So the idea that is floating around that to avoid the 30% downpayment cap you need only send a large payment after a month or two is fraught with potential pitfalls.

Without reworking the payment schedule through Ford Finance the nominal payment amount will not adjust. With the extra 'down payment' having reduced the principal owed, the ongoing payments will eat into the principal at a faster rate, eventually eating into the agreed balloon amount long before the final payment of the Options term, thus substantially reducing the balloon amount owed on the loan.

I don't see Ford crediting the account for more than the then owed principal amount should the borrower want to return the car at the end of the Options term. [Comments about ignoring the plain language of the contract to apply concepts of Law and Equity are not pertinent until you find yourself in court with your lawyer along with Ford's lawyers in front of a judge. $$$$]

I also don't see Ford Finance agreeing to stop monthly payments midway thru the 35 or 47 months, if/when the account balance is equal to the agreed balloon amount, then wait for the balloon payment on the 36th or 48th month. Beyond the complexity of management of the loan, interest would continue to accrue on the balloon amount.
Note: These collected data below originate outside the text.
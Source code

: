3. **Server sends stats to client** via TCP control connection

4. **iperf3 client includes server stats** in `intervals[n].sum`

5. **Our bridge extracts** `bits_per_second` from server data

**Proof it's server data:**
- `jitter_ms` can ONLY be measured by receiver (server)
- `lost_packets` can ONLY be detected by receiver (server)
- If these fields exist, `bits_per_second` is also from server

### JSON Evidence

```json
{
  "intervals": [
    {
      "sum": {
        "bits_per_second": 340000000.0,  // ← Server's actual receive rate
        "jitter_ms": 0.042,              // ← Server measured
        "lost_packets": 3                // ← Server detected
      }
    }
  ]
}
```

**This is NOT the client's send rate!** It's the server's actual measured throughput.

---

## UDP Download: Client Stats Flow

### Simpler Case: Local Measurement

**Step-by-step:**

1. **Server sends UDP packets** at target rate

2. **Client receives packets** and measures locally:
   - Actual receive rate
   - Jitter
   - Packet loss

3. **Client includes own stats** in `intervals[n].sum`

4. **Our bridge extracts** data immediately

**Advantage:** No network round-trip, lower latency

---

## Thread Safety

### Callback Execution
All in all, one needs to understand why choose the Options program over financing [or cash] in the first place? To set oneself up to take full advantage of the opportunity to escape--my perceived real value of the Options Program--one would want to end the loan term with the highest balloon amount feasible, but without spending more on interest than would be possible thru other programs.

If you qualify for the .9% APR rate....the three year Options program in $1,000 incentive zip codes is roughly the same 'cost' as 36 month financing...the four year Options program in $2,500 incentive zip codes is roughly the same 'cost' as 48 month financing. The ideal Options option would be the three year program in $2,500 zip codes.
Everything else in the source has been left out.